= YOUR ASSIGNMENT =
Reproduce the entries exactly, but keep the pictures out of the copy.

= SOURCE INFORMATION =
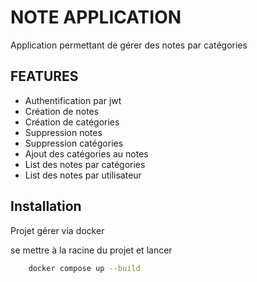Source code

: # NOTE APPLICATION

Application permettant de gérer des notes par catégories

## FEATURES 

- Authentification par jwt
- Création de notes
- Création de catégories
- Suppression notes
- Suppression catégories
- Ajout des catégories au notes
- List des notes par catégories
- List des notes par utilisateur

## Installation 

Projet gérer via docker

se mettre à la racine du projet et lancer
```bash
    docker compose up --build
```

= TASK SOLUTION =
Source code

: # NOTE APPLICATION

Application permettant de gérer des notes par catégories

## FEATURES 

- Authentification par jwt
- Création de notes
- Création de catégories
- Suppression notes
- Suppression catégories
- Ajout des catégories au notes
- List des notes par catégories
- List des notes par utilisateur

## Installation 

Projet gérer via docker

se mettre à la racine du projet et lancer
```bash
    docker compose up --build
```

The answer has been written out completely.